Emin, one of Britain’s best-known visual artists since bursting onto the scene in the late 1990s, has created a six-metre-long bronze figure for Jupiter Artland.
It is said to represent “a different narrative” about women’s place in nature, compared to traditional female nude sculptures.
Emin’s exhibition, his first in Scotland for 14 years, is described as both ‘an expression of love and hope’ and ‘an unyielding look at pain, tenderness, longing and recovery’ .
The show, which will run from May 29 to October 2, is also meant to “address the power and fragility of the human form.”

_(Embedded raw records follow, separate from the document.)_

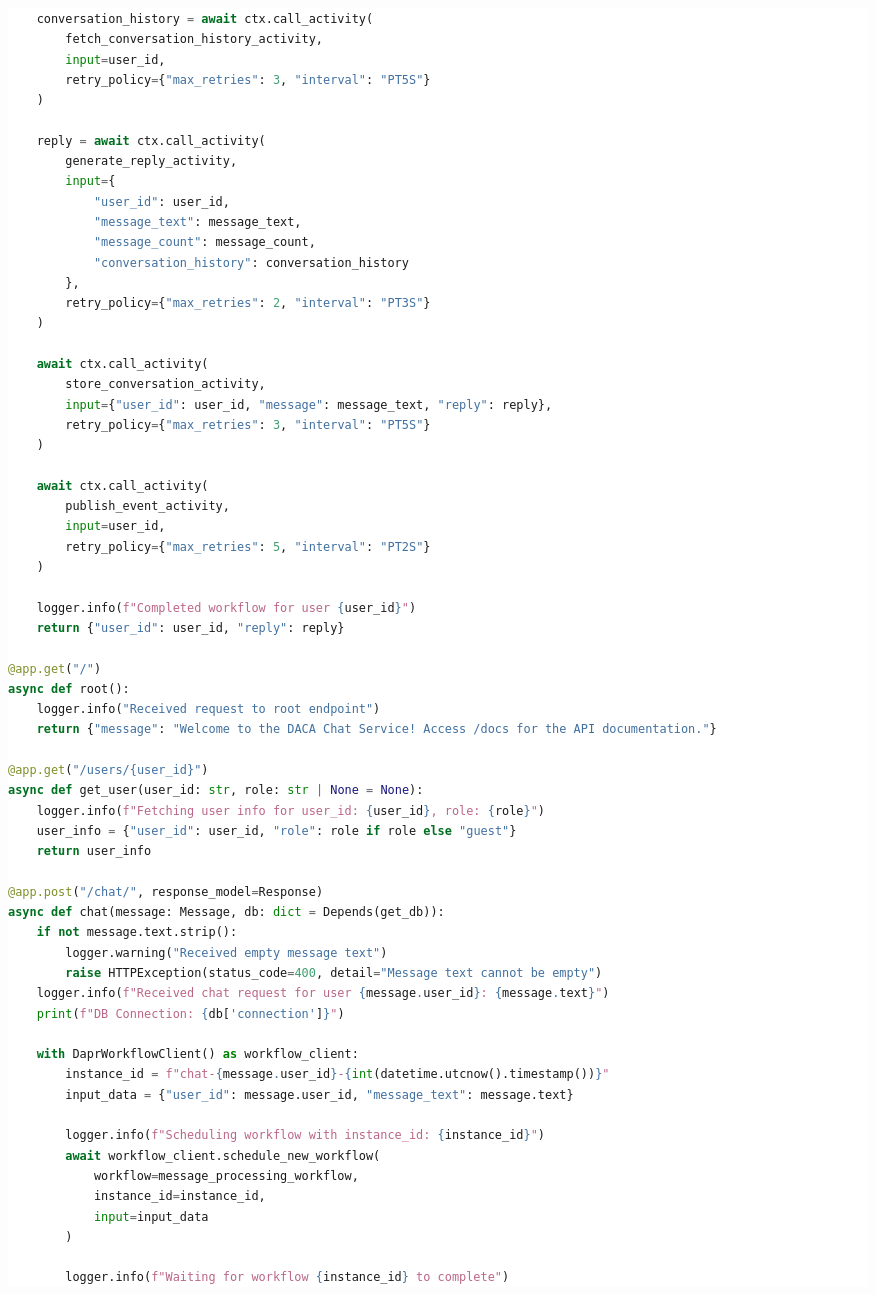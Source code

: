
 ```python
    conversation_history = await ctx.call_activity(
        fetch_conversation_history_activity,
        input=user_id,
        retry_policy={"max_retries": 3, "interval": "PT5S"}
    )

    reply = await ctx.call_activity(
        generate_reply_activity,
        input={
            "user_id": user_id,
            "message_text": message_text,
            "message_count": message_count,
            "conversation_history": conversation_history
        },
        retry_policy={"max_retries": 2, "interval": "PT3S"}
    )

    await ctx.call_activity(
        store_conversation_activity,
        input={"user_id": user_id, "message": message_text, "reply": reply},
        retry_policy={"max_retries": 3, "interval": "PT5S"}
    )

    await ctx.call_activity(
        publish_event_activity,
        input=user_id,
        retry_policy={"max_retries": 5, "interval": "PT2S"}
    )

    logger.info(f"Completed workflow for user {user_id}")
    return {"user_id": user_id, "reply": reply}

@app.get("/")
async def root():
    logger.info("Received request to root endpoint")
    return {"message": "Welcome to the DACA Chat Service! Access /docs for the API documentation."}

@app.get("/users/{user_id}")
async def get_user(user_id: str, role: str | None = None):
    logger.info(f"Fetching user info for user_id: {user_id}, role: {role}")
    user_info = {"user_id": user_id, "role": role if role else "guest"}
    return user_info

@app.post("/chat/", response_model=Response)
async def chat(message: Message, db: dict = Depends(get_db)):
    if not message.text.strip():
        logger.warning("Received empty message text")
        raise HTTPException(status_code=400, detail="Message text cannot be empty")
    logger.info(f"Received chat request for user {message.user_id}: {message.text}")
    print(f"DB Connection: {db['connection']}")

    with DaprWorkflowClient() as workflow_client:
        instance_id = f"chat-{message.user_id}-{int(datetime.utcnow().timestamp())}"
        input_data = {"user_id": message.user_id, "message_text": message.text}
        
        logger.info(f"Scheduling workflow with instance_id: {instance_id}")
        await workflow_client.schedule_new_workflow(
            workflow=message_processing_workflow,
            instance_id=instance_id,
            input=input_data
        )

        logger.info(f"Waiting for workflow {instance_id} to complete")
```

Echoing his famous 1999 exhibition at the Tate in London, Emin’s own bed appears as a ‘recurring motif’ in the new exhibition.
Most of the works in the exhibition, staged in Jupiter Artland’s various indoor gallery spaces, were created over the past two years in Emin’s studio in Margate.
Jupiter Artland has attracted more than one million visitors since it opened in 2009. So far, more than 30 artists have created work for the 100-acre site.
Emin said: “The exhibition really came about after Nicky and Robert saw my work at White Cube (gallery, in London).
“They had liked my work for a while and had been looking for a piece of my work for the sculpture gardens here and thought this was perfect, so I came and picked a space for it.
“Their philosophy is really beautiful, generous and works on so many different levels.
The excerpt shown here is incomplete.